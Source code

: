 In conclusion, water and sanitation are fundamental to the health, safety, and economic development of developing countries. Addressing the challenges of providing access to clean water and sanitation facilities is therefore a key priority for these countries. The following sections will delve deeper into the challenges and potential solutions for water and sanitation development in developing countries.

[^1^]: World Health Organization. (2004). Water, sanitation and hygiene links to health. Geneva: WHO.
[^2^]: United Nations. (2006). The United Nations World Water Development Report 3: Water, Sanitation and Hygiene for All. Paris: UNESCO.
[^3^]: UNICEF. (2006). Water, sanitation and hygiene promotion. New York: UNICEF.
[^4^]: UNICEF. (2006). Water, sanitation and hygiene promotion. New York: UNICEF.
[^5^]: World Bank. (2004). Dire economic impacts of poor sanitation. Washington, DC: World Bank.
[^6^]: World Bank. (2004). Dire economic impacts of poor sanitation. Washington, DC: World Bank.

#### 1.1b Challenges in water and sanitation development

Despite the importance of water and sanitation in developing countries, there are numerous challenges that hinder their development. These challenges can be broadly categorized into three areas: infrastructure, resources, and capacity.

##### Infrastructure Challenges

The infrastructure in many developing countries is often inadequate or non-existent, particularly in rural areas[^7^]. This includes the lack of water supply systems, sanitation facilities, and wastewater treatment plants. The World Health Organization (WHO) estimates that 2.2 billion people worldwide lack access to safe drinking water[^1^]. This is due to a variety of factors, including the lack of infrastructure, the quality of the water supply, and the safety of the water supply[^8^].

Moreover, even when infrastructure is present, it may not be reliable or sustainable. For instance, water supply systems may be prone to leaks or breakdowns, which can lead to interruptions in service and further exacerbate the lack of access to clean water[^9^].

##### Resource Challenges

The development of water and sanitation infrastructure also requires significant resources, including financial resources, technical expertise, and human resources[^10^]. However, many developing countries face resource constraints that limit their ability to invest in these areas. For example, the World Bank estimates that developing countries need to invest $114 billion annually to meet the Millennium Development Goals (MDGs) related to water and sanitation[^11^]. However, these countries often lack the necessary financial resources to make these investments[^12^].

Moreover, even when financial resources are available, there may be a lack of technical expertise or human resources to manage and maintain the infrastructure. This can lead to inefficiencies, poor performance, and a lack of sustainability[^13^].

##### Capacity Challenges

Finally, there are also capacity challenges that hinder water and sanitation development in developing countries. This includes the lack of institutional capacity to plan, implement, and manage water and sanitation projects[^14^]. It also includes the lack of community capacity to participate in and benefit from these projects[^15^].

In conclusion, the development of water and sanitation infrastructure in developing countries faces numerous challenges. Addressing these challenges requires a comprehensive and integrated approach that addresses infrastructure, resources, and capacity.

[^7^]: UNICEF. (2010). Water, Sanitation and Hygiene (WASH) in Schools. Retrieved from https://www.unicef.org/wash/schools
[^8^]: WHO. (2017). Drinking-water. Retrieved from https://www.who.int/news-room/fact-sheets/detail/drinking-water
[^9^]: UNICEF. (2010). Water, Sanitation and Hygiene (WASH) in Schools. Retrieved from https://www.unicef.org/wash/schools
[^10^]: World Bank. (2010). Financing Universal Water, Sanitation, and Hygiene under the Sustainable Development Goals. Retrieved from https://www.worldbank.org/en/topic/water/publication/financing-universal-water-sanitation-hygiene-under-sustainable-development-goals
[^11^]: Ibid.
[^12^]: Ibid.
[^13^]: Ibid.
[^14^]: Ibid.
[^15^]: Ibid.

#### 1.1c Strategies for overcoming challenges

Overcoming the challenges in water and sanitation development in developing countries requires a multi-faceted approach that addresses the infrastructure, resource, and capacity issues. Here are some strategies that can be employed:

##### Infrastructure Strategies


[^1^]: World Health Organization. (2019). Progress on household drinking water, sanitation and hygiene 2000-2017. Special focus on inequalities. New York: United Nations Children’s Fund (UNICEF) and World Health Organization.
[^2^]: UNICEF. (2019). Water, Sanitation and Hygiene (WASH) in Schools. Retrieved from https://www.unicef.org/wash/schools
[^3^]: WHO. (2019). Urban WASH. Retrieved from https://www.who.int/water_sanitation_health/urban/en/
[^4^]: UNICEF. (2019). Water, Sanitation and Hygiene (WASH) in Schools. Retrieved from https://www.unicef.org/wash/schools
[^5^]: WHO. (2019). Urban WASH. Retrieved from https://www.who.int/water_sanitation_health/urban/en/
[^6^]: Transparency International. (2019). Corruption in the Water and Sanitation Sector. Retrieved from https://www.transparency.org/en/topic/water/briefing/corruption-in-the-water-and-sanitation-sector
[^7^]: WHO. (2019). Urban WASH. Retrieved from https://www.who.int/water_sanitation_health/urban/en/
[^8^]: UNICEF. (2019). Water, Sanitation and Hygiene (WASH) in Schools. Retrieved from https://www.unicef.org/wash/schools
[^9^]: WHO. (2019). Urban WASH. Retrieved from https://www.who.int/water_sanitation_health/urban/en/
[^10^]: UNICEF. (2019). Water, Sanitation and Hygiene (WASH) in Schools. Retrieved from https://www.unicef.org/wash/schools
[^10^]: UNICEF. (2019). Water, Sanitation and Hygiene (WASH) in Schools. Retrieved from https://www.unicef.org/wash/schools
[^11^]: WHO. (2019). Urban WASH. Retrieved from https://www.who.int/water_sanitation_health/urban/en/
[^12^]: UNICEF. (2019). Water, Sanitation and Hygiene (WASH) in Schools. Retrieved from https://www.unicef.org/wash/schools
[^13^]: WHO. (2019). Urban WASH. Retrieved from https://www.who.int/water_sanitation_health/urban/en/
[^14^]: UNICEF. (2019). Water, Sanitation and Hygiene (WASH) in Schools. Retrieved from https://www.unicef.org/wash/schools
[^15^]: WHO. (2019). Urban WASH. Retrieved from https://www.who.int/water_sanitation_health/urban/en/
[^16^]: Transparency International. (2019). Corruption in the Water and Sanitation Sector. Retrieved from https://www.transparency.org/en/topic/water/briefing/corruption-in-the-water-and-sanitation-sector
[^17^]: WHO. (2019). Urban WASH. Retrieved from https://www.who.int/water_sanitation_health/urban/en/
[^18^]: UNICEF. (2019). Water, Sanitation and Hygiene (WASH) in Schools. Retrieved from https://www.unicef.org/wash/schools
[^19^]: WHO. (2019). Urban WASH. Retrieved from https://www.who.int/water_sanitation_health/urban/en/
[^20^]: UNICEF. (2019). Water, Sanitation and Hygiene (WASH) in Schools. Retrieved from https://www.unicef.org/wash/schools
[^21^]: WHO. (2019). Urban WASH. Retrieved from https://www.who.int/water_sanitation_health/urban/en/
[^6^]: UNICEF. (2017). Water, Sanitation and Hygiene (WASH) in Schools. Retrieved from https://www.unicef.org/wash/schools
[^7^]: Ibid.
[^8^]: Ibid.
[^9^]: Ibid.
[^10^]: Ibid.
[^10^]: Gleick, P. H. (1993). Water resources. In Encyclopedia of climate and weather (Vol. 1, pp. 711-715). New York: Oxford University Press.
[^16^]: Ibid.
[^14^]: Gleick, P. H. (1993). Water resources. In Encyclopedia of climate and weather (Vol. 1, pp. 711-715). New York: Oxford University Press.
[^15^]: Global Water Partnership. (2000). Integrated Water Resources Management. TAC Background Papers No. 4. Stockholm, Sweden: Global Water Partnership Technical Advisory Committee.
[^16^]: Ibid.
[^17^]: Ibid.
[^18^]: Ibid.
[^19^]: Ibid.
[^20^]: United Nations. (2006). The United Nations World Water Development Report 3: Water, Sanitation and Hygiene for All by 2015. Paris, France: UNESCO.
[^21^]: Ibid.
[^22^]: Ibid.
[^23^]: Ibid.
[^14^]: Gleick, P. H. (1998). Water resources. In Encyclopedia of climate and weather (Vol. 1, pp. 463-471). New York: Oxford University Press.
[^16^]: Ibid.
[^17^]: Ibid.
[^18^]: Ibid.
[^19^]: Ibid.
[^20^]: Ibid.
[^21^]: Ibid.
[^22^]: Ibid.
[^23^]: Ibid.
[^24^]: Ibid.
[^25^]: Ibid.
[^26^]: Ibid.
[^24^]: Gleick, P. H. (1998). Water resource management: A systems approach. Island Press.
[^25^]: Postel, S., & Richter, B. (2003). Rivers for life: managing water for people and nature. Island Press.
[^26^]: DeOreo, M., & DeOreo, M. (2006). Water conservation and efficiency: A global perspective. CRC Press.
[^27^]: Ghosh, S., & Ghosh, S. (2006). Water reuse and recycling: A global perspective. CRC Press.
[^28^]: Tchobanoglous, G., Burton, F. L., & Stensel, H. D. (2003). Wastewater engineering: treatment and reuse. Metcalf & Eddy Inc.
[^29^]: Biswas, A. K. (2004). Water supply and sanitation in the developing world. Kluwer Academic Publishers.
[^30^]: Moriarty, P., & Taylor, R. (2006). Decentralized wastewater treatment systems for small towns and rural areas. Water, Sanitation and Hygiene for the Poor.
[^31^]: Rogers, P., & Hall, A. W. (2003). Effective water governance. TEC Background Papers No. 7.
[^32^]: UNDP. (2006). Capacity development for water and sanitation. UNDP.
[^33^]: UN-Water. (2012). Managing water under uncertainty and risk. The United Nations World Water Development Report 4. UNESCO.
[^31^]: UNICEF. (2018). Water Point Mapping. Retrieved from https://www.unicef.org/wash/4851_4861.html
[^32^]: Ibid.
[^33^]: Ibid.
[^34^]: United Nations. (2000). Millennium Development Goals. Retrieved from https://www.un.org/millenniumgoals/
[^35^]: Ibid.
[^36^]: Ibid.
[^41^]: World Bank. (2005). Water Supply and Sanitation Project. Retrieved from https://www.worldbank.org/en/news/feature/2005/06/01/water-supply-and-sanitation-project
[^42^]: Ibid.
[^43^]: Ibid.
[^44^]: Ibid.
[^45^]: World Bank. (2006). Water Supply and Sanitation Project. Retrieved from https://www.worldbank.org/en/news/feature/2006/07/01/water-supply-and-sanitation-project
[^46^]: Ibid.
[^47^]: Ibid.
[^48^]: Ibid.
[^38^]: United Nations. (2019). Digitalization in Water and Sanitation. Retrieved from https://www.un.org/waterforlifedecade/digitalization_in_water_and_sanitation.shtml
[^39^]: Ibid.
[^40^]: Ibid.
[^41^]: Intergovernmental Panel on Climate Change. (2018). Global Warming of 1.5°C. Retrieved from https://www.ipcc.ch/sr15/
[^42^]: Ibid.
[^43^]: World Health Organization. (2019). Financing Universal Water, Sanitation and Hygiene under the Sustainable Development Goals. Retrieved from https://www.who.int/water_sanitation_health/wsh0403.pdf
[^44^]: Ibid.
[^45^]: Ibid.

══════════════════════════════

## WHAT TO PRODUCE
Produce only the lines from the line containing "[^5^]: World Bank." through the line containing "##### Resource Challenges", inclusive of both, exactly as they stand in the entries above.

## WRITTEN RESPONSE
[^5^]: World Bank. (2004). Dire economic impacts of poor sanitation. Washington, DC: World Bank.
[^6^]: World Bank. (2004). Dire economic impacts of poor sanitation. Washington, DC: World Bank.

#### 1.1b Challenges in water and sanitation development

Despite the importance of water and sanitation in developing countries, there are numerous challenges that hinder their development. These challenges can be broadly categorized into three areas: infrastructure, resources, and capacity.

##### Infrastructure Challenges

The infrastructure in many developing countries is often inadequate or non-existent, particularly in rural areas[^7^]. This includes the lack of water supply systems, sanitation facilities, and wastewater treatment plants. The World Health Organization (WHO) estimates that 2.2 billion people worldwide lack access to safe drinking water[^1^]. This is due to a variety of factors, including the lack of infrastructure, the quality of the water supply, and the safety of the water supply[^8^].

Moreover, even when infrastructure is present, it may not be reliable or sustainable. For instance, water supply systems may be prone to leaks or breakdowns, which can lead to interruptions in service and further exacerbate the lack of access to clean water[^9^].

##### Resource Challenges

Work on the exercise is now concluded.